Easy Read PDF utility
- Web app to automate repetitive tasks when making a PDF accessible.
- When we create an Easy Read PDF at the Information Access Group, we must do a few manual tweaks to the PDF in Acrobat, including manipulating the order of tags.
- I worked out how to automate some of these tasks using the pdfassembler NPM library.
Background context
- At the Information Access Group, when we are creating an Easy Read document in Microsoft Word, we use a table structure to lay out images and text side by side. This isn’t ideal because when you export a PDF, the content is in a table tag, even though it is not an accessible data table. An accessible data table requires a meaningful header cell that describes the content that comes below.
- In my early days at the Information Access Group, one of my main tasks was creating accessible PDFs when we finalised an Easy Read document for a client. This meant I needed to do a lot of manual accessibility work in Acrobat. This included manually ‘stripping the table structure’ - taking the content that was inside the table structure, dragging it out of the table tag, and deleting the table tag.
- While this was tedious, it gave me time to think about how we could make this process more efficient.
Manipulating PDFs with pdfassembler
- I found an NPM library called pdfassembler that would allow you to manipulate the structure of a PDF file using JavaScript. This allowed me to work out how to process a PDF and automate repetitive tasks.

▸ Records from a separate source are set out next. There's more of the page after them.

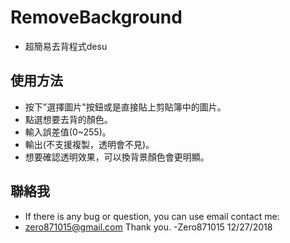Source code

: # RemoveBackground

* 超簡易去背程式desu

## 使用方法
* 按下"選擇圖片"按鈕或是直接貼上剪貼簿中的圖片。
* 點選想要去背的顏色。
* 輸入誤差值(0~255)。
* 輸出(不支援複製，透明會不見)。
* 想要確認透明效果，可以換背景顏色會更明顯。

## 聯絡我
* If there is any bug or question, you can use email contact me:
 * zero871015@gmail.com
Thank you.
-Zero871015 12/27/2018
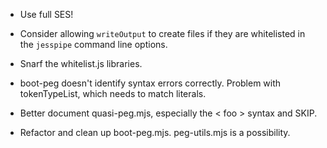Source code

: * Use full SES!

* Consider allowing `writeOutput` to create files if they are whitelisted in the `jesspipe` command line options.

* Snarf the whitelist.js libraries.

* boot-peg doesn't identify syntax errors correctly.  Problem with tokenTypeList, which needs to match literals.

* Better document quasi-peg.mjs, especially the < foo > syntax and SKIP.

* Refactor and clean up boot-peg.mjs.  peg-utils.mjs is a possibility.
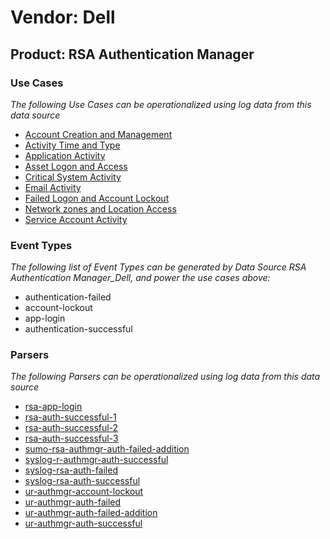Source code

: Vendor: Dell
============
Product: RSA Authentication Manager
-----------------------------------

### Use Cases

_The following Use Cases can be operationalized using log data from this data source_

* [Account Creation and Management](../UseCases/usecase_account_creation_and_management.md)
* [Activity Time  and Type](../UseCases/usecase_activity_time__and_type.md)
* [Application Activity](../UseCases/usecase_application_activity.md)
* [Asset Logon and Access](../UseCases/usecase_asset_logon_and_access.md)
* [Critical System Activity](../UseCases/usecase_critical_system_activity.md)
* [Email Activity](../UseCases/usecase_email_activity.md)
* [Failed Logon and Account Lockout](../UseCases/usecase_failed_logon_and_account_lockout.md)
* [Network zones and Location Access](../UseCases/usecase_network_zones_and_location_access.md)
* [Service Account Activity](../UseCases/usecase_service_account_activity.md)


### Event Types

_The following list of Event Types can be generated by Data Source RSA Authentication Manager_Dell, and power the use cases above:_

- authentication-failed
- account-lockout
- app-login
- authentication-successful


### Parsers

_The following Parsers can be operationalized using log data from this data source_

* [rsa-app-login](../Parsers/parserContent_rsa-app-login.md)
* [rsa-auth-successful-1](../Parsers/parserContent_rsa-auth-successful-1.md)
* [rsa-auth-successful-2](../Parsers/parserContent_rsa-auth-successful-2.md)
* [rsa-auth-successful-3](../Parsers/parserContent_rsa-auth-successful-3.md)
* [sumo-rsa-authmgr-auth-failed-addition](../Parsers/parserContent_sumo-rsa-authmgr-auth-failed-addition.md)
* [syslog-r-authmgr-auth-successful](../Parsers/parserContent_syslog-r-authmgr-auth-successful.md)
* [syslog-rsa-auth-failed](../Parsers/parserContent_syslog-rsa-auth-failed.md)
* [syslog-rsa-auth-successful](../Parsers/parserContent_syslog-rsa-auth-successful.md)
* [ur-authmgr-account-lockout](../Parsers/parserContent_ur-authmgr-account-lockout.md)
* [ur-authmgr-auth-failed](../Parsers/parserContent_ur-authmgr-auth-failed.md)
* [ur-authmgr-auth-failed-addition](../Parsers/parserContent_ur-authmgr-auth-failed-addition.md)
* [ur-authmgr-auth-successful](../Parsers/parserContent_ur-authmgr-auth-successful.md)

- To do this in a reliable way, I needed to learn quite a bit about how PDFs work internally. I read through a lot of the PDF Reference, learning how content and tags interact. This involved a lot of trial and error.
- This gave me a solid understanding of how PDFs work and how they can be manipulated using JavaScript. This technique came in handy in many projects, especially when we needed to make minor content tweaks across every page in larg e documents (for example, incrementing the page number in the corner of a page after inserting an extra page in the middle of a document).
- This tool is now used whenever we create our finished art files for any Easy Read document.